L’altra “cattiva”, convinta che l’incarico e la missione assunta per pochi soldi e magari anche col rischio della vita, siano eseguire comandi che vengono dall’alto senza discussione e senza responsabilità, reprimere ancor prima di prevenire, secondo graduatorie e gerarchie che mettono al primo posto un bancomat piuttosto che l’integrità delle persone, il diritto di passeggiare sul corso più che quello a manifestare critica e ad esprimere pensiero e collera legittima. E che scelgono protezioni in alto e assicurano consenso in cambio dell’autorizzazione a dare sfogo a frustrazioni, animosità, sopraffazione sentendosi dalla parte del giusto.

Anche Omero sonnecchia e non sempre Pasolini ha ragione: non c’è giustificazione per chi deve tutelare garanzie e diritti e invece esercita quello a essere risarcito delle proprie origini, delle proprie mortificazioni menando chi gli pare  stia meglio  e immeritatamente, lavoratori, studenti, donne, cittadini che protestano per la salvaguardia di beni comuni, e che intanto godono di un privilegio in più, quello di scioperare e  manifestare.

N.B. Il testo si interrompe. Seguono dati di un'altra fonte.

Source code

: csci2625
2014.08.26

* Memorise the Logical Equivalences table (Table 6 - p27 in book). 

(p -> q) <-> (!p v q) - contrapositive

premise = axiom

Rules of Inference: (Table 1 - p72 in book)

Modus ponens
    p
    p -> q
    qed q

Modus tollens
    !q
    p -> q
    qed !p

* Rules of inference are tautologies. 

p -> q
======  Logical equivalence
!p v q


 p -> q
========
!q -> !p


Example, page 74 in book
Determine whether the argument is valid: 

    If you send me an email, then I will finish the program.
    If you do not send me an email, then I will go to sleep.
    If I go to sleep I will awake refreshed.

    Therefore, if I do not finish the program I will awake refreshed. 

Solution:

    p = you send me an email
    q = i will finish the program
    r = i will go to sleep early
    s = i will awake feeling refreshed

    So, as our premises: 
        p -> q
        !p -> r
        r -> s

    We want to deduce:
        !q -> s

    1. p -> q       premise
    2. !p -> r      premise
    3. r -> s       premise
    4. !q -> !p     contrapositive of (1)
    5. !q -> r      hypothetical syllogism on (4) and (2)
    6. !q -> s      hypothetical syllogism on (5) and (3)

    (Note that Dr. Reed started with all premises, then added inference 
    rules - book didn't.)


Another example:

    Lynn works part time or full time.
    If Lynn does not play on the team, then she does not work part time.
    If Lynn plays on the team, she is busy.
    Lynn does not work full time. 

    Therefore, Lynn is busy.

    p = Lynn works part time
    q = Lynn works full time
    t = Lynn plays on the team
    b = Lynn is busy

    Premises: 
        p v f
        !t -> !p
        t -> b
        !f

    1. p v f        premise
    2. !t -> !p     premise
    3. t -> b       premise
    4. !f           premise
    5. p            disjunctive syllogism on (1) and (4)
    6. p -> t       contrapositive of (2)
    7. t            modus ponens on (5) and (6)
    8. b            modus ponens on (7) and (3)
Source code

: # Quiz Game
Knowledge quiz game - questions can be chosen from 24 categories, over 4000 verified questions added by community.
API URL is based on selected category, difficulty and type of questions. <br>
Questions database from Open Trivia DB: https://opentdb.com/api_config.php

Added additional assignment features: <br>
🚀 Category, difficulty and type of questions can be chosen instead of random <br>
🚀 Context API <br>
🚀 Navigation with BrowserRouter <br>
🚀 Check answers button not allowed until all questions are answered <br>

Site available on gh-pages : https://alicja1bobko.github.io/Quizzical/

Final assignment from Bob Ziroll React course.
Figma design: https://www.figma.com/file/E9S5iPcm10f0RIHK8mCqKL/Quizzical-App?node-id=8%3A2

Sarà bene non sottovalutare ancora un volta il folklore pittoresco della Lega, il gusto del vintage della destra storica perché non è certo cosa nuova che si prestino comunque a dare una mano ai governi in carica, quando occorre, a condizionarne maggioranze e programmi o nel caso attuale tweet e slide, a partecipare dei fasti del regime in cambio dell’inamovibilità su poltrone inchiodate nelle stanze del potere.

Abbiamo lasciato troppo soli gli operai di Pomigliano e Mirafiori, gli operai dell’Ilva e i cittadini di Taranto, gli insegnanti precari, i ragazzi dei call center, i disabili colpiti dai tagli del Welfare, i sindacati beffati dal governo, i sorveglianti del Colosseo, quelli del no triv, no tav, no expo, no canali, no grandi navi, insomma quelli del no alla cancellazione della democrazia attraverso impoverimento, erosione di prerogative e certezze, espropriazione di partecipazione alle scelte, incremento delle disuguaglianze. Sarà bene non lasciare soli i tutori della sicurezza, quelli che in piazza si trovano davanti i loro figli, i loro padri, le loro mogli, i lavoratori come loro, i disperati venuti da fuori come magari sono stati i loro nonni e come potrebbero diventare i loro nipoti, non possiamo permetterci una polizia che non è fascista soggetta alle blandizie o alle intimidazioni di un ceto politico che lo è, per tradizione o per inclinazione, per continuità con i vizi di regimi passati che sono rimasti vivi, come fiumi sotterranei che riaffiorano: corruzione, rapina, sopruso, ipocrisia, servilismo a padroni, anche quelli sempre gli stessi, coi loro bavagli, i loro bastoni, le loro carote, sempre meno dolci, le loro menzogne, sempre più tossiche, i loro travestimenti sotto i quali ci sono sempre le stesse abitudini allo sfruttamento e alla prevaricazione.